In order to run Camino you will need:
  A bash-like shell environment
  Java 5 SDK or later. Note that you will need the SDK in addition to the JRE)
  Cygwin(if running under windows)

Installing Camino

This section discusses installing the toolkit under a linux/unix environment. To install Camino under windows some extra steps are required. These are described in the next section.

After downloading the archive, unpack the toolkit using:


  bunzip camino.tar.bz2
  tar xvf camino.tar

Next, compile and make the toolkit. Make sure you have Sun's Java 1.4 SDK (or later) installed. The SDK is required to compile Camino, it includes the JRE which allows it to run. To compile the toolkit, type


  cd camino
  make

after this is completed, Camino is ready to use.
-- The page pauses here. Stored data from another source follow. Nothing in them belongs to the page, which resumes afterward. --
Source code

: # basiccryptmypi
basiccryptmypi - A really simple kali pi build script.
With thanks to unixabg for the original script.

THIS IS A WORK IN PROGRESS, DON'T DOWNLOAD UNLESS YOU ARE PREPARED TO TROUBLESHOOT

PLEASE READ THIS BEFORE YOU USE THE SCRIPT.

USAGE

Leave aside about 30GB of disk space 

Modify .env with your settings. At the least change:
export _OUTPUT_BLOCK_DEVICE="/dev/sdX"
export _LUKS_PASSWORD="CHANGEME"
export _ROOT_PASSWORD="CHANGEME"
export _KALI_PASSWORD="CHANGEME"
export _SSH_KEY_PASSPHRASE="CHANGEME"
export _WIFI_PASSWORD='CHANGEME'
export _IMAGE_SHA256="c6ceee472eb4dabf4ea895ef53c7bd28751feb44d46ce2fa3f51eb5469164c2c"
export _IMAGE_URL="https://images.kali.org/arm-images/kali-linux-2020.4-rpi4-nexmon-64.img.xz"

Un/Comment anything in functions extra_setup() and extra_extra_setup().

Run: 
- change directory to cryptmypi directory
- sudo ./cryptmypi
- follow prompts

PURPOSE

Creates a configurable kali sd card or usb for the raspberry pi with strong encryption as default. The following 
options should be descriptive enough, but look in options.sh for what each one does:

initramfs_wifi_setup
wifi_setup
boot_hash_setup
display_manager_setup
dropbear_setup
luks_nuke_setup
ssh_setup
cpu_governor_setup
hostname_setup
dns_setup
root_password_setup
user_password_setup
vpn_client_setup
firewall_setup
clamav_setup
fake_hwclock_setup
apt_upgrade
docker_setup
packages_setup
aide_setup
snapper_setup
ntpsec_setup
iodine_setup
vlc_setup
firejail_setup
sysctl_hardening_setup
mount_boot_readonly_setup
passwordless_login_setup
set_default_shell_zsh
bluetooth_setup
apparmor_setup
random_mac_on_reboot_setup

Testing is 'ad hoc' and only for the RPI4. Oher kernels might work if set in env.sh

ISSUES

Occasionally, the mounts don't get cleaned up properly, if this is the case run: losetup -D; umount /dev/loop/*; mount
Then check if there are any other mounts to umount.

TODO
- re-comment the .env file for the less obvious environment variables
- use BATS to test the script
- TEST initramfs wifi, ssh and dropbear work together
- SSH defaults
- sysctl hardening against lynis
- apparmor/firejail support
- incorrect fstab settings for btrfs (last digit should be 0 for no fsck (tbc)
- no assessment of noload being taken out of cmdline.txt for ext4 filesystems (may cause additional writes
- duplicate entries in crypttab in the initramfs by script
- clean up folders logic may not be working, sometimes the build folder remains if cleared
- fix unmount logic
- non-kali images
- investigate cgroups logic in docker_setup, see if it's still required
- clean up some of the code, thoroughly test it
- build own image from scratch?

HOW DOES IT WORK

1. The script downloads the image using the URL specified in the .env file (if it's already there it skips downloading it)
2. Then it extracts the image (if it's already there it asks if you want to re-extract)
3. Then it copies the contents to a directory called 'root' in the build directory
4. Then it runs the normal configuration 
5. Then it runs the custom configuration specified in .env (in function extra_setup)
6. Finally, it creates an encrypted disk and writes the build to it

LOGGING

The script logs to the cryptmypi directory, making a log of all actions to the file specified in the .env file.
Additionally, it is a good idea to set the environment variables in your shell to include the camino binary and man page directories. To do this in tcsh add


  setenv MANTPATH $MANPATH:camino/man/

and


  setenv PATH $PATH:camino/bin

to the end of your .cshrc file.

Or in bash


  export MANPATH=MANPATH:camino/man/

and
  export PATH=$PATH:camino/bin/

to the end of your .bashrc file.

Installing under Windows using Cygwin

Although the individual components of Camino will run from a commandline under windows, in order to get the most out of Camino it is necessary to have a UNIX-like shell environment that allows data pipes and redirection. Without these facilities, it is extremely difficult to use Camino in the way it was designed.

Fortunately, it is extremely easy to install Camino under windows with Cygwin, this section explains the procedure step-by-step. Firstly, download the Cygwin installer from Sun is installed. Make sure you have the SDK as well as the usual JRE! This is not installed under windows as standard!

Once Cygwin and the Java SDK are installed on your system, check that the location of the Java SDK is added to you windows path. You can do this as follows:
  1) From the desktop, click start and right-click on "My Computer"
  2) In the "System Properties" window that appears, select the "advanced" tab
  3) Click the "Environment variables" button.
  4) Highlight the "path" variable and click the "edit" button
  5) If the path to your Java SDK is not in the list, add the FULL path to the end of the list, using a semi-colon to separate it from the previous entry

Now start Cygwin and follow the instructions for installing Camino under linux/unix. For instructions on how to install geomview under windows and Cygwin, click here (SaVi is not required)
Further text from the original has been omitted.